Note that you can also dynamically generate the select option list using the Liquid framework's looping technology: https://shopify.github.io/liquid/tags/iteration/

Here's a jsfiddle showing the template with a placeholder image so you can see it in interactive mode: https://jsfiddle.net/pza9nj3r/

Please let me know if this meets your needs.

Thank you Sam

gloriamacia commented 3 years ago

@samuel-henry these templates are super nice! I checked out https://shopify.github.io/liquid/tags/iteration/, I have my >1000 categories in a csv (or also in a python list, series, etc) how can I pass them to a liquid collection object to avoid to type each of these manually? Or given the number of categories, even better than a dropdown bar, is there a way to have an autocomplete field, i.e. user starts typing a category and the interface shows the possible options dynamically. Trying to see how to squeeze so many categories in a UI...

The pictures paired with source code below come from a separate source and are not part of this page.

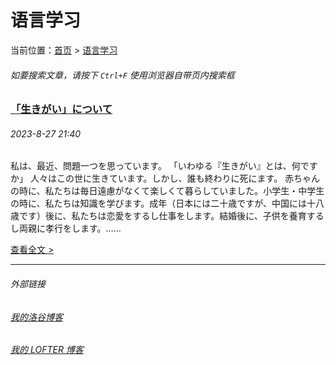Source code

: # 语言学习

当前位置：[首页](index.md) > [语言学习](lang.md)

###### 如要搜索文章，请按下 ```Ctrl+F``` 使用浏览器自带页内搜索框

### [「生きがい」について](lang-1.md) 

###### 2023-8-27 21:40

私は、最近、問題一つを思っています。 「いわゆる『生きがい』とは、何ですか」 人々はこの世に生きています。しかし、誰も終わりに死にます。 赤ちゃんの時に、私たちは毎日遠慮がなくて楽しくて暮らしていました。小学生・中学生の時に、私たちは知識を学びます。成年（日本には二十歳ですが、中国には十八歳です）後に、私たちは恋愛をするし仕事をします。結婚後に、子供を養育するし両親に孝行をします。……

[查看全文 >](lang-1.md)

---
###### 外部链接
###### [我的洛谷博客](https://muhyih.blog.luogu.org/)
###### [我的 LOFTER 博客](https://seven-celsius-sunny.lofter.com/)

samuel-henry commented 3 years ago

These resources may be useful to see how to pass python dataframes in to create a dynamic list in the annotation tool:

https://aws.amazon.com/blogs/machine-learning/using-amazon-sagemaker-with-amazon-augmented-ai-for-human-review-of-tabular-data-and-ml-predictions/

https://github.com/aws-samples/amazon-a2i-sample-jupyter-notebooks/blob/master/Amazon%20Augmented%20AI%20(Amazon%20A2I)%20Integration%20with%20tabular%20data.ipynb

Some of our annotation components (eg crowd-semantic-segmentation, crowd-instance-segmentation, crowd-bounding-box, crowd-polygon, crowd-polyline, crowd-line, and crowd-keypoint) support the search/filter/auto-complete functionality you describe for cases when there are a lot of categories. Unfortunately our classification components do not currently support that functionality, but this is useful feedback.

Please let me know if you have any additional questions or feedback.